WHAT THIS TASK INVOLVES. Check each line of the listing below for the string "Next", then copy every line that has it.

MATERIAL FOR THIS EXERCISE.
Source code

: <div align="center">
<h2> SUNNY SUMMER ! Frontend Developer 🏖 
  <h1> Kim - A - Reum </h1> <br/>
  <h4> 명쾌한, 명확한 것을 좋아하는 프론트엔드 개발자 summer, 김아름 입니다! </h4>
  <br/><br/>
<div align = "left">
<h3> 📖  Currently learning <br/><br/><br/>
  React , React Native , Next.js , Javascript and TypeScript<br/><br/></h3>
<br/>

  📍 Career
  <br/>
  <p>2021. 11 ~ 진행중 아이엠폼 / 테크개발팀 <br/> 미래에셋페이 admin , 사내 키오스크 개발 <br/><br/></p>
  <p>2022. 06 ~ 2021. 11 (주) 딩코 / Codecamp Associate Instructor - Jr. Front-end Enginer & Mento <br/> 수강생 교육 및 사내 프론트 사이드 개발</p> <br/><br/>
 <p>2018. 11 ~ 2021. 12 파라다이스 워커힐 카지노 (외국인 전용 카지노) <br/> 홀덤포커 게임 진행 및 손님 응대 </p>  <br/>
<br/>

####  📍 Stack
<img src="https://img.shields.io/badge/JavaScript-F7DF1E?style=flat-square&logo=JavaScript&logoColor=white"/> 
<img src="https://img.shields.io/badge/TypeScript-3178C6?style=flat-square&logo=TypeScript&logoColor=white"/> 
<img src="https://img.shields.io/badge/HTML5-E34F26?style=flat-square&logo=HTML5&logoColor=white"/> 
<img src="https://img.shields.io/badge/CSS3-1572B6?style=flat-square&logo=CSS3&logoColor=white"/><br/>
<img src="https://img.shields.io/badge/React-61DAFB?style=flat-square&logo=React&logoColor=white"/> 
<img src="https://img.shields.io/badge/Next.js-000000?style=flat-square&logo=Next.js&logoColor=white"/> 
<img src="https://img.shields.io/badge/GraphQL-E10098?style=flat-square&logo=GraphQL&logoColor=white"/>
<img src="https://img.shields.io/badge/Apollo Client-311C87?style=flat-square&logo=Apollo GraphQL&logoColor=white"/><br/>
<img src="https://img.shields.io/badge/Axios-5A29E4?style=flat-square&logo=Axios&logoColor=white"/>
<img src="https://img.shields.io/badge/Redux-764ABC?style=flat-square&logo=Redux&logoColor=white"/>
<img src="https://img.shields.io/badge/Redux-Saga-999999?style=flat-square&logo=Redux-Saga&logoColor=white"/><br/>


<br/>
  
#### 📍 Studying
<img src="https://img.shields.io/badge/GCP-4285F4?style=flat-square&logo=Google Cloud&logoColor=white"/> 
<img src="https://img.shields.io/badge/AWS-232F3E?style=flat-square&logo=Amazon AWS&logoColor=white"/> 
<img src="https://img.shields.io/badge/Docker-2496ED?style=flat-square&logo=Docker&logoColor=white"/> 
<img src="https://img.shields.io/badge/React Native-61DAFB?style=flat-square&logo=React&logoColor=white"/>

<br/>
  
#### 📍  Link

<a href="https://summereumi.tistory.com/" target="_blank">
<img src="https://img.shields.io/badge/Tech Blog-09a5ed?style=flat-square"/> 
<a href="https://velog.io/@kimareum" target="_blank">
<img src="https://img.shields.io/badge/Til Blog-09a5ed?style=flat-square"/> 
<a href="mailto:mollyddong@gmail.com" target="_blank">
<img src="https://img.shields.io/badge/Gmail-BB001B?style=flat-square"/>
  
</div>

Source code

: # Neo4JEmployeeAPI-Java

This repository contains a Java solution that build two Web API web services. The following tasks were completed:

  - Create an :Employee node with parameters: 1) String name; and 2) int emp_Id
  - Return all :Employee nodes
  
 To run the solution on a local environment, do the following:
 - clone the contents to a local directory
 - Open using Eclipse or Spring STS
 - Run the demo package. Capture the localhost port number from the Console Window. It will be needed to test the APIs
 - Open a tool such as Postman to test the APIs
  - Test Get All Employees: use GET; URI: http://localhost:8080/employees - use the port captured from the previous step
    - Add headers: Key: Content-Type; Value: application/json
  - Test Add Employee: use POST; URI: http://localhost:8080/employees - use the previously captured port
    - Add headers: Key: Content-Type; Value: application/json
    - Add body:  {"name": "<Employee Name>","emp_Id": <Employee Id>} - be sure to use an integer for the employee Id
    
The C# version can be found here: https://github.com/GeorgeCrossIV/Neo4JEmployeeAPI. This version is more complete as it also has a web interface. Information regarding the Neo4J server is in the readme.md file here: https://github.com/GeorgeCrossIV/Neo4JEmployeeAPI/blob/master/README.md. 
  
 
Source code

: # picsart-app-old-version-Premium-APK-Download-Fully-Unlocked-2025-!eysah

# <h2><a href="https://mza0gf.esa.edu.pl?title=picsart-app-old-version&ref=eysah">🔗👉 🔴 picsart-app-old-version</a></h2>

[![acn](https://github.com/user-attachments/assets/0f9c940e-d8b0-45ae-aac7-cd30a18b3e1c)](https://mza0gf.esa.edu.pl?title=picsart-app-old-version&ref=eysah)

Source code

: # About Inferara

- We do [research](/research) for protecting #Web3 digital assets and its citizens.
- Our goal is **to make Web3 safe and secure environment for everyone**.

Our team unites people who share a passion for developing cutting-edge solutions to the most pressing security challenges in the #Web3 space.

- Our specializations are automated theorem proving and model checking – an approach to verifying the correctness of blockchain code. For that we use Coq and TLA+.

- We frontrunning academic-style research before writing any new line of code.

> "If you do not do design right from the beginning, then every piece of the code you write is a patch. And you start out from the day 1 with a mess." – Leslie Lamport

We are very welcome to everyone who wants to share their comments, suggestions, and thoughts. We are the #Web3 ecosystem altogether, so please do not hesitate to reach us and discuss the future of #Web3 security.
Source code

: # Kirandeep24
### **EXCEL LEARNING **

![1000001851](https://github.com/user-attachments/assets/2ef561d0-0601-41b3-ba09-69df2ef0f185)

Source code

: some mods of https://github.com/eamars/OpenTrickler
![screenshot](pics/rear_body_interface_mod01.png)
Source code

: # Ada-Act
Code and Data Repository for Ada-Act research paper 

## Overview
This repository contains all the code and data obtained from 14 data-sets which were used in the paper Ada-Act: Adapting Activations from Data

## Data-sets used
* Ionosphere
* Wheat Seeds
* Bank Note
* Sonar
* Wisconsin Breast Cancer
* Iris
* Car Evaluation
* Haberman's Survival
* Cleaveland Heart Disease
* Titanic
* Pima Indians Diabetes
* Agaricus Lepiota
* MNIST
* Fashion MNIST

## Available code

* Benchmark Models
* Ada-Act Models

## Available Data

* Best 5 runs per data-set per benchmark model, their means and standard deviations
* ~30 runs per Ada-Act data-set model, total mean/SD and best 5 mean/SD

RESULT OF THIS EXERCISE.
  React , React Native , Next.js , Javascript and TypeScript<br/><br/></h3>
<img src="https://img.shields.io/badge/Next.js-000000?style=flat-square&logo=Next.js&logoColor=white"/> 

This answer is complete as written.